By Fred Oluoch Special Correspondent, The East African.

 DR Machar-Kiir-The Niles-Waakhe Simon WuduPres. Salva Kiir Mayardiit (right) and the former VP, Dr. Riek Machar Teny (left) in a past event. (Photo credit: The Niles/Waakhe Simon Wudu)

March 22, 2014 (EA) — The crisis in South Sudan is likely to escalate after mediation talks failed to resume on March 20.

There are differences among regional countries over the proposed deployment of Inter-governmental Authority on Development (Igad) protection force to ensure that the warring parties do not continue violating the Cessation of Hostilities Agreement signed on January 23.
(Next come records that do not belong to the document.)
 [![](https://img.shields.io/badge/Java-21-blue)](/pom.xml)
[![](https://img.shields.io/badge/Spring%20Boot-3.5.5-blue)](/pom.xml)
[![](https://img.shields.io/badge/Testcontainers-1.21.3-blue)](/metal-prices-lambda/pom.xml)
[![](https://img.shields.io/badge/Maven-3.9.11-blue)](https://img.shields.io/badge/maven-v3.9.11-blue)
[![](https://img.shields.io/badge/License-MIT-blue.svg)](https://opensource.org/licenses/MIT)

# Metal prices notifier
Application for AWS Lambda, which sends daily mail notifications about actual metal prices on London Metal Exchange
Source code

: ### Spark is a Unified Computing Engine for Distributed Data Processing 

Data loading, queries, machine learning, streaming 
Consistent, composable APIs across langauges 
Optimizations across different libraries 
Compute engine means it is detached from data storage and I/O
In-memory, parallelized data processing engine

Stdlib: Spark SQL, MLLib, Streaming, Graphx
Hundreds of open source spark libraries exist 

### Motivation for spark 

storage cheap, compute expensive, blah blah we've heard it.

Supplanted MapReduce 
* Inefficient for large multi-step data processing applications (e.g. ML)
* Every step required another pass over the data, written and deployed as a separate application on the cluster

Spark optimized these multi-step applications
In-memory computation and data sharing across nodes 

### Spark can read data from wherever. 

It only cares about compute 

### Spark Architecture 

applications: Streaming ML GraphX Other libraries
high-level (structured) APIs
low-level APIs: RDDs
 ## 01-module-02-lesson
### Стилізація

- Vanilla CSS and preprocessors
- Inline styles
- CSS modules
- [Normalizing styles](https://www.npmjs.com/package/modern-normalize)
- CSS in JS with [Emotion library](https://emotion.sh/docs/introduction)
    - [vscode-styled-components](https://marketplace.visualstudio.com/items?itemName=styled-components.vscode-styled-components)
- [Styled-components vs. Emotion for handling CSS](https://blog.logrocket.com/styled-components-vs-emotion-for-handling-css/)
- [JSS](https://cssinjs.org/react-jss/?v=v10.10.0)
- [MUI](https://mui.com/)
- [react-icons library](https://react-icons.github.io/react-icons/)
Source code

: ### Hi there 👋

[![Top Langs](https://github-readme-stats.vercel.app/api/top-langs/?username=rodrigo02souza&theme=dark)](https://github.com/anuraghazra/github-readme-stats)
Both President Salva Kiir and his rival Dr Riek Machar are both opposed to the deployment of Igad protection force, which is being pushed for by Kenya and Ethiopia.

Sources in Addis Ababa indicated that President  Kiir is uncomfortable with the force because he believes it will be controlled by Troika — the US, UK and Norway.

Washington is on record stating that the talks must focus on South Sudanese security sector reforms.

The US favours a peacekeeping force, while at the same time insisting that those who committed atrocities and human rights abuses from both sides must face justice.

The Troika under the US, is not happy with violation of the peace deal and insists on progressive withdrawal of Ugandan troops.

President Kiir’s supporters further argue that deployment of Igad forces will amount to installation of an interim government.

President Salva Kiir is opposed to the seven former detainees from joining the talks and  has threatened to withdraw from the talks if the Western countries insist on them taking part.

He argues that South Sudan already has the United Nations Mission in South Sudan to protect civilians.

Jervasio Okot, a South Sudan political analyst argues that the situation threatens to engulf the entire region and that Igad mediators should take a strong position to ensure that both sides do not dictate the agenda.

The complexity of the situation further emerged  early in the week when Egypt expressed interests to provide troops to South Sudan.

Egyptian President Adly al Mansour promised to send troops with the hope that South Sudan should help in the mediation with other Nile Initiative Countries on the controversial Nile Treaty.

Egypt, Sudan and South Sudan are yet to sign the new Nile Treaty.